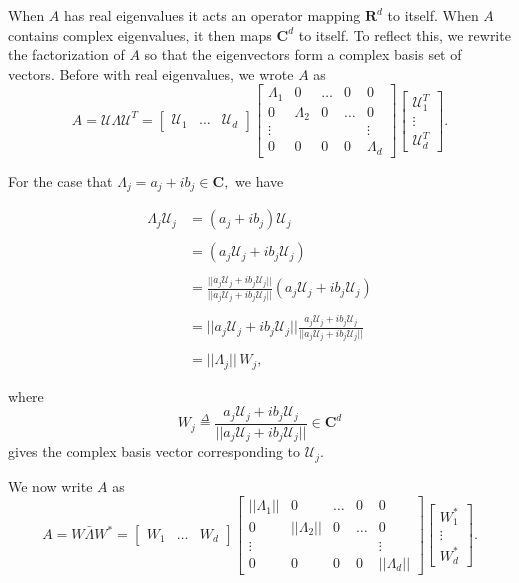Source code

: When $A$ has real eigenvalues it acts an operator mapping $\mathbf{R}^{d}$ to itself.  When $A$ contains complex eigenvalues, it then maps $\mathbf{C}^{d}$ to itself. To reflect this, we rewrite the factorization of $A$ so that the eigenvectors form a complex basis set of vectors. Before with real eigenvalues, we wrote $A$ as 
$$
A = \mathcal{U} \Lambda \mathcal{U}^T = 
\begin{bmatrix}
\mathcal{U}_1 & \hdots  & \mathcal{U}_d
\end{bmatrix}
\begin{bmatrix}
\Lambda_1 & 0 & \hdots &0  & 0
\\
0 & \Lambda_2 & 0 & \hdots & 0
\\
\vdots & & & & \vdots
\\
 0& 0  & 0 & 0 & \Lambda_d
 \end{bmatrix}
 \begin{bmatrix}
\mathcal{U}_1^T \\ \vdots  \\ \mathcal{U}_d^T
\end{bmatrix}.
$$

For the case that $\Lambda_j = a_j + ib_j \in \mathbf{C},$ we have

\begin{align*}
\Lambda_j \mathcal{U}_j 
&=
\left(a_j + ib_j\right) \mathcal{U}_j
\\
\\
&= 
\left(a_j \mathcal{U}_j + ib_j \mathcal{U}_j\right)
\\
\\
&=
\frac{||a_j \mathcal{U}_j + ib_j \mathcal{U}_j||}
{||a_j \mathcal{U}_j + ib_j \mathcal{U}_j||}
\left(a_j \mathcal{U}_j + ib_j \mathcal{U}_j\right)
\\
\\
&= 
||a_j \mathcal{U}_j + ib_j \mathcal{U}_j||
\frac
{a_j \mathcal{U}_j + ib_j \mathcal{U}_j}
{||a_j \mathcal{U}_j + ib_j \mathcal{U}_j||}
\\
\\
&=
||\Lambda_j|| \, W_j,
\end{align*}

where 
$$ W_j \overset{\Delta}{=} \frac
{a_j \mathcal{U}_j + ib_j \mathcal{U}_j}
{||a_j \mathcal{U}_j + ib_j \mathcal{U}_j||} \in \mathbf{C}^d
$$
gives the complex basis vector corresponding to $\mathcal{U}_j$.

We now write $A$ as 
$$
A = 
W \bar{\Lambda} W^*
=
\begin{bmatrix}
W_1 & \hdots  & W_d
\end{bmatrix}
\begin{bmatrix}
||\Lambda_1|| & 0 & \hdots &0  & 0
\\
0 & ||\Lambda_2|| & 0 & \hdots & 0
\\
\vdots & & & & \vdots
\\
 0& 0  & 0 & 0 & ||\Lambda_d||
 \end{bmatrix}
 \begin{bmatrix}
W_1^* \\ \vdots  \\ W_d^*
\end{bmatrix}.
$$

◇ ◇ ◇ ◇ ◇

Restate the data above verbatim, skipping every image.

Source code

: When $A$ has real eigenvalues it acts an operator mapping $\mathbf{R}^{d}$ to itself.  When $A$ contains complex eigenvalues, it then maps $\mathbf{C}^{d}$ to itself. To reflect this, we rewrite the factorization of $A$ so that the eigenvectors form a complex basis set of vectors. Before with real eigenvalues, we wrote $A$ as 
$$
A = \mathcal{U} \Lambda \mathcal{U}^T = 
\begin{bmatrix}
\mathcal{U}_1 & \hdots  & \mathcal{U}_d
\end{bmatrix}
\begin{bmatrix}
\Lambda_1 & 0 & \hdots &0  & 0
\\
0 & \Lambda_2 & 0 & \hdots & 0
\\
\vdots & & & & \vdots
\\
 0& 0  & 0 & 0 & \Lambda_d
 \end{bmatrix}
 \begin{bmatrix}
\mathcal{U}_1^T \\ \vdots  \\ \mathcal{U}_d^T
\end{bmatrix}.
$$

For the case that $\Lambda_j = a_j + ib_j \in \mathbf{C},$ we have

\begin{align*}
\Lambda_j \mathcal{U}_j 
&=
\left(a_j + ib_j\right) \mathcal{U}_j
\\
\\
&= 
\left(a_j \mathcal{U}_j + ib_j \mathcal{U}_j\right)
\\
\\
&=
\frac{||a_j \mathcal{U}_j + ib_j \mathcal{U}_j||}
{||a_j \mathcal{U}_j + ib_j \mathcal{U}_j||}
\left(a_j \mathcal{U}_j + ib_j \mathcal{U}_j\right)
\\
\\
&= 
||a_j \mathcal{U}_j + ib_j \mathcal{U}_j||
\frac
{a_j \mathcal{U}_j + ib_j \mathcal{U}_j}
{||a_j \mathcal{U}_j + ib_j \mathcal{U}_j||}
\\
\\
&=
||\Lambda_j|| \, W_j,
\end{align*}

where 
$$ W_j \overset{\Delta}{=} \frac
{a_j \mathcal{U}_j + ib_j \mathcal{U}_j}
{||a_j \mathcal{U}_j + ib_j \mathcal{U}_j||} \in \mathbf{C}^d
$$
gives the complex basis vector corresponding to $\mathcal{U}_j$.

We now write $A$ as 
$$
A = 
W \bar{\Lambda} W^*
=
\begin{bmatrix}
W_1 & \hdots  & W_d
\end{bmatrix}
\begin{bmatrix}
||\Lambda_1|| & 0 & \hdots &0  & 0
\\
0 & ||\Lambda_2|| & 0 & \hdots & 0
\\
\vdots & & & & \vdots
\\
 0& 0  & 0 & 0 & ||\Lambda_d||
 \end{bmatrix}
 \begin{bmatrix}
W_1^* \\ \vdots  \\ W_d^*
\end{bmatrix}.
$$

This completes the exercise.